Chat Completions

POST /v1/chat/completions

OpenAI-compatible chat completions endpoint with automatic knowledge retrieval and source citations. Any OpenAI client connects without modification.

Request

POST /v1/chat/completions
Authorization: Bearer cc_YOUR_API_KEY
Content-Type: application/json

{
  "model": "claude-sonnet-4-5",
  "messages": [
    {
      "role": "user",
      "content": "What do our deployment runbooks say about rollbacks?"
    }
  ],
  "stream": false
}

Supported fields

CoreCube accepts standard OpenAI chat completions fields; unrecognized fields (top_p, n, tools, multimodal content arrays, role: "tool", and others) are silently ignored. Only temperature and max_tokens are forwarded to the provider. Message content must be a string, and role is limited to system, user, or assistant. The accepted fields:

Field	Type	Default	Description
`model`	string	default provider model	Model name forwarded to the selected provider.
`messages`	array	required	Conversation history in OpenAI format
`stream`	boolean	`false`	Enable Server-Sent Events streaming
`temperature`	number	provider default	Sampling temperature forwarded to the provider
`max_tokens`	number	provider default	Maximum output tokens

CoreCube-specific fields

Field	Type	Default	Description
`cube_extended`	boolean	`false`	Enable extended mode — adds structured `cube` metadata to the response.
`connectionIds`	string[]	omitted	Narrow retrieval to specific connection IDs. Scope enforcement still applies.

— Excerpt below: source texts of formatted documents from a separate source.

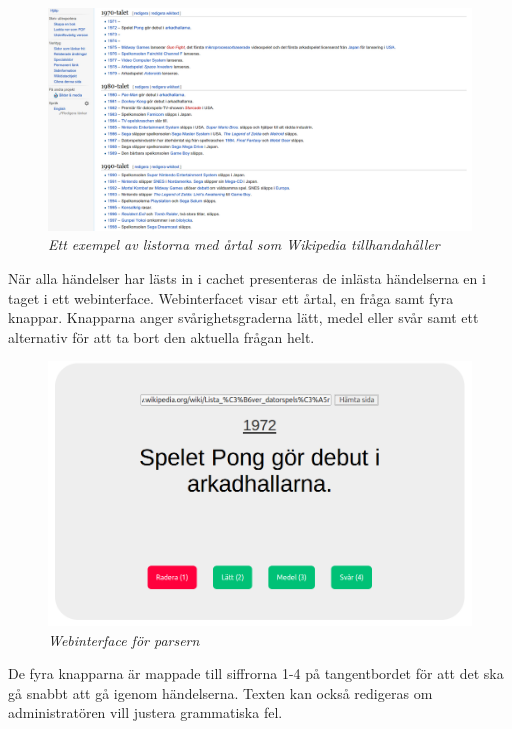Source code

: \documentclass[a4paper, 11pt]{article}
\begin{document}
\begin{figure}[H]
	\begin{centering}
	\includegraphics[width=\textwidth]{Listbild} 
	\end{centering}
	\caption{\textit{Ett exempel av listorna med årtal som Wikipedia tillhandahåller}}
\end{figure}

När alla  händelser har lästs in i cachet presenteras de inlästa händelserna en i taget i ett webinterface. Webinterfacet visar ett årtal, en fråga samt fyra knappar. Knapparna anger svårighetsgraderna lätt, medel eller svår samt ett alternativ för att ta bort den aktuella frågan helt.

\begin{figure}[H]
	\begin{centering}
	\includegraphics[width=\textwidth]{crawler} 
	\end{centering}
	\caption{\textit{Webinterface för parsern}}
\end{figure}

De fyra knapparna är mappade till siffrorna 1-4 på tangentbordet för att det ska gå snabbt att gå igenom händelserna. Texten kan också redigeras om administratören vill justera grammatiska fel.
\end{document}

Or use the header equivalent: X-Cube-Extended: true.

Response (strict mode)

{
  "id": "chatcmpl-abc123",
  "object": "chat.completion",
  "created": 1744387200,
  "model": "claude-sonnet-4-5",
  "choices": [
    {
      "index": 0,
      "message": {
        "role": "assistant",
        "content": "According to the deployment runbooks, rollbacks should follow this process:\n\n1. Immediately stop the deployment if health checks fail [1]\n2. Run `make rollback VERSION=<previous>` to revert the container image [1]\n3. Notify the on-call team via PagerDuty [2]\n4. Document the incident in the postmortem template [2]\n\n---\n**Sources:**\n[1] Deployment Runbook — https://confluence.company.com/pages/1234\n[2] Incident Response Guide — https://confluence.company.com/pages/5678"
      },
      "finish_reason": "stop"
    }
  ],
  "usage": {
    "prompt_tokens": 1842,
    "completion_tokens": 127,
    "total_tokens": 1969
  }
}

Response (extended mode)

With X-Cube-Extended: true or "cube_extended": true:

{
  "id": "chatcmpl-abc123",
  "object": "chat.completion",
  "choices": [...],
  "usage": {...},
  "cube": {
    "citations": [
      {
        "index": 1,
        "title": "Deployment Runbook",
        "url": "https://confluence.company.com/pages/1234",
        "connectionName": "Confluence — Engineering",
        "sourceLabel": "Confluence — Engineering"
      },
      {
        "index": 2,
        "title": "Incident Response Guide",
        "url": "https://confluence.company.com/pages/5678",
        "connectionName": "Confluence — Engineering",
        "sourceLabel": "Confluence — Engineering"
      }
    ],
    "attachments": [],
    "searchLatencyMs": 142,
    "llmLatencyMs": 1840,
    "chunksRetrieved": 8,
    "filesRetrieved": 0,
    "degraded": false,
    "emptyReason": null,
    "degradations": []
  }
}

Streaming

{ "stream": true }

Responses are streamed as Server-Sent Events in the standard OpenAI format:

data: {"id":"chatcmpl-abc","choices":[{"delta":{"role":"assistant"},"index":0}]}
data: {"id":"chatcmpl-abc","choices":[{"delta":{"content":"According"},"index":0}]}
data: {"id":"chatcmpl-abc","choices":[{"delta":{"content":" to"},"index":0}]}
...
data: [DONE]

In extended mode, a cube.metadata frame is sent before [DONE]:

data: {"object":"cube.metadata","cube":{"citations":[...],"searchLatencyMs":142,"chunksRetrieved":8}}
data: [DONE]

Streaming currently does not support presets that expose LLM-callable retrieval or action tools. Use non-streaming chat for those presets.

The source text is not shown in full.